How to complete this task:
Collect from the data below each line with "that".

== Dataset

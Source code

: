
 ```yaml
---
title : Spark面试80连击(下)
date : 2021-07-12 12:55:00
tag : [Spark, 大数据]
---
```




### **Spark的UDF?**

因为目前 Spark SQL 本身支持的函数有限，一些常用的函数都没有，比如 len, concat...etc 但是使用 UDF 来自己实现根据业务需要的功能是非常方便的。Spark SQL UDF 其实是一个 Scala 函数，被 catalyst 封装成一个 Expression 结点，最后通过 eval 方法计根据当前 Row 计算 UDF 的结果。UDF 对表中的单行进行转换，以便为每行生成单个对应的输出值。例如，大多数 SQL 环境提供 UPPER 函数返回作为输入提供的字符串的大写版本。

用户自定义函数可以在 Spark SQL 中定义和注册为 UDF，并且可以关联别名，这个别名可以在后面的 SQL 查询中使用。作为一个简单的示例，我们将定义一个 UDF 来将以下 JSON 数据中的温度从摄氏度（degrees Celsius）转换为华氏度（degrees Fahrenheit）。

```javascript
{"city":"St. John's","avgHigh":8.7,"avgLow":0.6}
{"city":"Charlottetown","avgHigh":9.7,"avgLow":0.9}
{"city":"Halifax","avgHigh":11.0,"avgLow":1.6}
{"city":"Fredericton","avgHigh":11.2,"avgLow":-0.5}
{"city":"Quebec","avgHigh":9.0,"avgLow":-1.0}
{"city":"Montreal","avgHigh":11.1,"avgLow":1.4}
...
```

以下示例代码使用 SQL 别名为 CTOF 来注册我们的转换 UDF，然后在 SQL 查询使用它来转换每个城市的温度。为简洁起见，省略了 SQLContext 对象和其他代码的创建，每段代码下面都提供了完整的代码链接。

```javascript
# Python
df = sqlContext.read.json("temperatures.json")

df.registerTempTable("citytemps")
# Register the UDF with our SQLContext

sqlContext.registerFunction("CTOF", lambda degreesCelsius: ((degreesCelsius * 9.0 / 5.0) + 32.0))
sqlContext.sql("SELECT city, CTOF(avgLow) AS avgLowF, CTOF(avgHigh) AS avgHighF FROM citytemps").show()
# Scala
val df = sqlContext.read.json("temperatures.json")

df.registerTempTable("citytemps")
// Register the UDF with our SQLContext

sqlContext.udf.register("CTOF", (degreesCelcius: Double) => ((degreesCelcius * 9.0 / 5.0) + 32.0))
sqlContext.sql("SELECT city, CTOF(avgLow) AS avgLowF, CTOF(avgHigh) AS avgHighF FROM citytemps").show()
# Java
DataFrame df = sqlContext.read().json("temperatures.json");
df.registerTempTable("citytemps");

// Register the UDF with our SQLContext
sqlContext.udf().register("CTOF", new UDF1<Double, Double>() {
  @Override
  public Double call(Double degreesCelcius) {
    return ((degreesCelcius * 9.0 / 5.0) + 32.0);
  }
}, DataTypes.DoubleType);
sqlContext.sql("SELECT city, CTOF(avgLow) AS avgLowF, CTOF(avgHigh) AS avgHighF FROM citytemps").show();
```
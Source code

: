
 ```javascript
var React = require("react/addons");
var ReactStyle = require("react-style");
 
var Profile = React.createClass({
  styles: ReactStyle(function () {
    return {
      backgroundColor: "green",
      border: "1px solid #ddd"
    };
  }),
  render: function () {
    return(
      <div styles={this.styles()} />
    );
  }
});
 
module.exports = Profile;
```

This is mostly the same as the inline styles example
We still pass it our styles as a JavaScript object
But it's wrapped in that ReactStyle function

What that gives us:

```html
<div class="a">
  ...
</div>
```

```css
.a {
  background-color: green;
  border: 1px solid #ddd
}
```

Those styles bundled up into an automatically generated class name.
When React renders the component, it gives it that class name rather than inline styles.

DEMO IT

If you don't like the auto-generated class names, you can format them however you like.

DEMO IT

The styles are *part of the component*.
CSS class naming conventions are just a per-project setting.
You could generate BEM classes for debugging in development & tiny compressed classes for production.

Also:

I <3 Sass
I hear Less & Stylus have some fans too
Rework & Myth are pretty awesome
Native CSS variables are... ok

====

Result for this exercise:
But it's wrapped in that ReactStyle function
What that gives us:
When React renders the component, it gives it that class name rather than inline styles.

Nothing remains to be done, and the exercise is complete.